### DATA SECTION

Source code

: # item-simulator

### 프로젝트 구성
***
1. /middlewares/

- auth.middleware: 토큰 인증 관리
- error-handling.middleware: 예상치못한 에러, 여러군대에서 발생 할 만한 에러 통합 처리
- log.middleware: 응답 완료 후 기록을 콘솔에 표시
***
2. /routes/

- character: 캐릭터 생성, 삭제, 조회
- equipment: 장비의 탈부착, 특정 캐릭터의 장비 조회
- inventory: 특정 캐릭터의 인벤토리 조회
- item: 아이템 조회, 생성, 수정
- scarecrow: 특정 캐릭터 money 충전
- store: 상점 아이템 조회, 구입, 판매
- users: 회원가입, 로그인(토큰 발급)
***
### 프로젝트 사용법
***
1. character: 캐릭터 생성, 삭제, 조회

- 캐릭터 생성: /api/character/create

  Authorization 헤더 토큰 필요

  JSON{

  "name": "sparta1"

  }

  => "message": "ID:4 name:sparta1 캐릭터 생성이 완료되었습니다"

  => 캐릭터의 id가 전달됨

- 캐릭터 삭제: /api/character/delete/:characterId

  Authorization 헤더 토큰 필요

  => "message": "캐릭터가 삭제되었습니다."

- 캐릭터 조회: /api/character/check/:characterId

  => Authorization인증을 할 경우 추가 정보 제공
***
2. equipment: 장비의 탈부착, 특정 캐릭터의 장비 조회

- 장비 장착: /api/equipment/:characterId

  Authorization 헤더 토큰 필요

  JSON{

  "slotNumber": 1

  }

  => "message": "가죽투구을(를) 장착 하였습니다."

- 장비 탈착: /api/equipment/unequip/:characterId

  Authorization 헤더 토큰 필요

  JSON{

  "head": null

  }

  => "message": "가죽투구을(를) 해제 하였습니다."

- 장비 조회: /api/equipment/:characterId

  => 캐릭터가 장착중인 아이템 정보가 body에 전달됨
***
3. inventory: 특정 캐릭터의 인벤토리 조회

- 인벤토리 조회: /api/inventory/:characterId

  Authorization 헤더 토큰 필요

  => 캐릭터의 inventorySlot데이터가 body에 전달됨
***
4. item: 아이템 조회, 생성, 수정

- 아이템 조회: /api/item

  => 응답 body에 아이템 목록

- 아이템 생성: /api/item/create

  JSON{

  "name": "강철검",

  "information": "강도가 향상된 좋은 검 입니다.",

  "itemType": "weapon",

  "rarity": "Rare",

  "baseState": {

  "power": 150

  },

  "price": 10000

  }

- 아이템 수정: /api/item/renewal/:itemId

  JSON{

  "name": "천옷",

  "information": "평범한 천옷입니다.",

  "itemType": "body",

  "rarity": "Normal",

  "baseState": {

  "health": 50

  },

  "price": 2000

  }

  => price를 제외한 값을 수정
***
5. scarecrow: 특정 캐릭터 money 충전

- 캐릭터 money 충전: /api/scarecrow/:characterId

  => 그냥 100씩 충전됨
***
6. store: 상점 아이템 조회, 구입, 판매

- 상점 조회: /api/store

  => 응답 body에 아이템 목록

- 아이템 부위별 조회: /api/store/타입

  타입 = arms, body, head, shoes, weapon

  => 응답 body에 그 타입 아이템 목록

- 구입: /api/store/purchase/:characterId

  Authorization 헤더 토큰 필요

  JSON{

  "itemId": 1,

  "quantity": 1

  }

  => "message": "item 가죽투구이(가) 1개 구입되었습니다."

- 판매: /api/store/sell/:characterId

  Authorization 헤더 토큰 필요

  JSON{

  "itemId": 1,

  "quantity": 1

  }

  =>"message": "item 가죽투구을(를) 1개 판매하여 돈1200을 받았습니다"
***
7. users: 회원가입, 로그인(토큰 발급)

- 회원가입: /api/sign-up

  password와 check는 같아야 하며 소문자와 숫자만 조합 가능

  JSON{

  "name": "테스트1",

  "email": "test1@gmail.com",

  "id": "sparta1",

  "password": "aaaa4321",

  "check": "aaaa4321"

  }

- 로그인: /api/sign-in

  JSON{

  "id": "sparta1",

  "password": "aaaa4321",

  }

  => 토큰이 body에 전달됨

### EXERCISE REQUIREMENTS
In the entries above, copy each line that contains the string "equipment".

### THE COMPLETED TASK
- equipment: 장비의 탈부착, 특정 캐릭터의 장비 조회
2. equipment: 장비의 탈부착, 특정 캐릭터의 장비 조회
- 장비 장착: /api/equipment/:characterId
- 장비 탈착: /api/equipment/unequip/:characterId
- 장비 조회: /api/equipment/:characterId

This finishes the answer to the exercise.